As we read this section, it is squarely addressed to the person or entity responsible for the payment of the withheld taxes. It is knowledge of the tax delinquency and authority over the decision to pay or not to pay the taxes which is at issue-not who has the duty of filling out the forms. This is the view which numerous courts have taken, even though the authority possessed by the person did not arise out of any "officer or employee" status with the "employer." United States v. Graham, 309 F.2d 210 (9th Cir. 1962); White v. United States, 372 F.2d 513, 178 Ct.Cl. 765 (1967); United States v. Lawrence, 327 F.Supp. 650 (N.D.Texas 1971); Regan & Co. v. United States, 290 F. Supp. 470 (E.D.N.Y.1968); Walker v. United States, 68-1 U.S.T.C. p 9370 (W. D.Okl.1968); Melillo v. United States, 244 F.Supp. 323 (E.D.N.Y.1965); National Bank of Commerce of Houston v. Phinney, 65-2 U.S.T.C. p 9512 (S.D.Texas 1965); Tiffany v. United States, 228 F.Supp. 700 (D.N.J.1963).
We believe that appellant was a "person" within the meaning of 26 U.S. C. Sec. 6671(b) (1970) who was "required to . . . pay over such tax" within the meaning of Sec. 6672, and that he "willfully" failed to do so.
In deciding to endorse this broad interpretation of the statutory definition of a "person" in 26 U.S.C. Sec. 6671(b), and to give Sec. 6672 the full meaning which we believe Congress intended, we have been conscious of the harsh nature of the penalty provisions as they may affect an individual like appellant.
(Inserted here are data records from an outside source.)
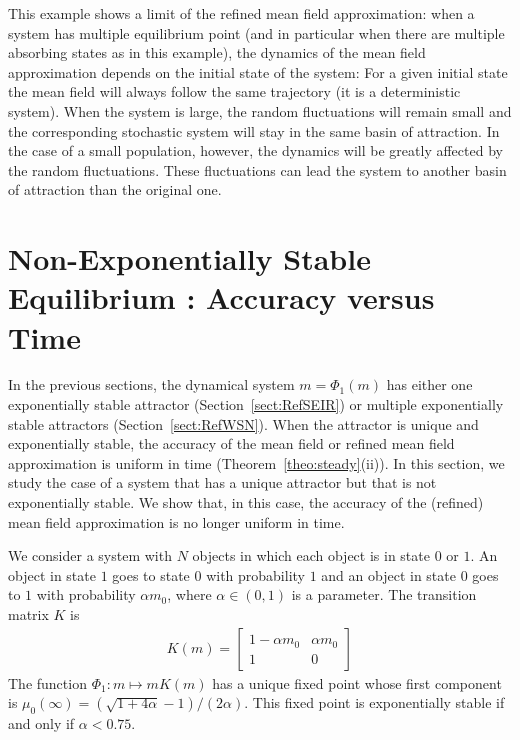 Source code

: \documentclass{elsarticle}
\begin{document}
This example shows a limit of the refined mean field approximation:
when a system has multiple equilibrium point (and in particular when
there are multiple absorbing states as in this example), the dynamics
of the mean field approximation depends on the initial state of the
system: For a given initial state the mean field will always follow
the same trajectory (it is a deterministic system). When the system is
large, the random fluctuations will remain small and the corresponding
stochastic system will stay in the same basin of attraction.  In the
case of a small population, however, the dynamics will be greatly
affected by the random fluctuations. These fluctuations can lead the
system to another basin of attraction than the original one.


\section{Non-Exponentially Stable Equilibrium : Accuracy versus Time}
\label{sect:non-exponentially-stable}

In the previous sections, the dynamical system $m=\Phi_1(m)$ has
either one exponentially stable attractor (Section~\ref{sect:RefSEIR})
or multiple exponentially stable attractors
(Section~\ref{sect:RefWSN}).  When the attractor is unique and
exponentially stable, the accuracy of the mean field or refined mean
field approximation is uniform in time
(Theorem~\ref{theo:steady}(ii)).  In this section, we study the case
of a system that has a unique attractor but that is not exponentially
stable.  We show that, in this case, the accuracy of the (refined)
mean field approximation is no longer uniform in time.


We consider a system with $N$ objects in which each object is in state
$0$ or $1$. An object in state $1$ goes to state $0$ with probability
$1$ and an object in state $0$ goes to $1$ with probability
$\alpha m_0$, where $\alpha\in(0,1)$ is a parameter. The transition
matrix $K$ is
\begin{align*}
  K(m) = \left[
  \begin{array}{cc}
    1-\alpha m_0&\alpha m_0\\
    1 & 0
  \end{array}
\right]
\end{align*}
The function $\Phi_1:m\mapsto mK(m)$ has a unique fixed point whose
first component is
$\mu_0(\infty)=(\sqrt{1+4\alpha}-1)/(2\alpha)$. This fixed point is
exponentially stable if and only if $\alpha < 0.75$.
\end{document}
The tax sums involved in this proceeding, however, are all definite amounts which have been withheld from employees' wages in trust for the United States government. Absent stringent measures to protect these funds, they might easily be available to finance a business which was in a hazardous or failing condition. In our judgment Congress intended to prevent this.2
The judgment of the District Court is affirmed.
Honorable Rhodes Bratcher, United States District Judge for the Western District of Kentucky, sitting by designation
Trial was had before United States District Judge Wade H. McCree, Jr. Judge McCree decided this case, however, after he became a Judge of the United States Court of Appeals for the Sixth Circuit, but while serving as a United States District Judge by special designation
We note that Congress has dealt specifically with creditor control problems in a statute adopted some years after the tax period involved herein. See 26 U.S.C. Sec. 3505 (1970)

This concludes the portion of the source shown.